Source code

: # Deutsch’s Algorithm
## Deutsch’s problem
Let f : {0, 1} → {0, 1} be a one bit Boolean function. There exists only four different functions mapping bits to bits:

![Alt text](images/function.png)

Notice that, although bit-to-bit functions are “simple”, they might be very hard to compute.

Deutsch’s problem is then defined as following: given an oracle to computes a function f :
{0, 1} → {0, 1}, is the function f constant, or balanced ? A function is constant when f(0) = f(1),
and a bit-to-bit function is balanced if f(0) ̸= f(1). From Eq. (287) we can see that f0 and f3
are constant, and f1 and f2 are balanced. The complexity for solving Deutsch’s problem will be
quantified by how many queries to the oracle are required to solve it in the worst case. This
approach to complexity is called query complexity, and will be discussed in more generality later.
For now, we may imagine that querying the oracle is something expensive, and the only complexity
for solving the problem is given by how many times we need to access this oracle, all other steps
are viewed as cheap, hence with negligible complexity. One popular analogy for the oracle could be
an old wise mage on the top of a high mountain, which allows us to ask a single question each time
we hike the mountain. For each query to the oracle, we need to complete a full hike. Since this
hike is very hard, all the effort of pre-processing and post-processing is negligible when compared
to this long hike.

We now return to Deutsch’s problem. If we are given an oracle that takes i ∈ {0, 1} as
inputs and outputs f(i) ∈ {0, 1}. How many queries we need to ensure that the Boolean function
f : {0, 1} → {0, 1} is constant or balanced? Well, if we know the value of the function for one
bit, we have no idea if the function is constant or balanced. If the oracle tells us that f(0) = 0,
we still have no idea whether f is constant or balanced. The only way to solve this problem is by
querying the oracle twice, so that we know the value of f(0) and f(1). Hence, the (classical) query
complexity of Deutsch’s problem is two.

★ ★ ★ ★

Count the lines above that contain the word "value", and reply with only that number.

▶ **Result of the task**:
2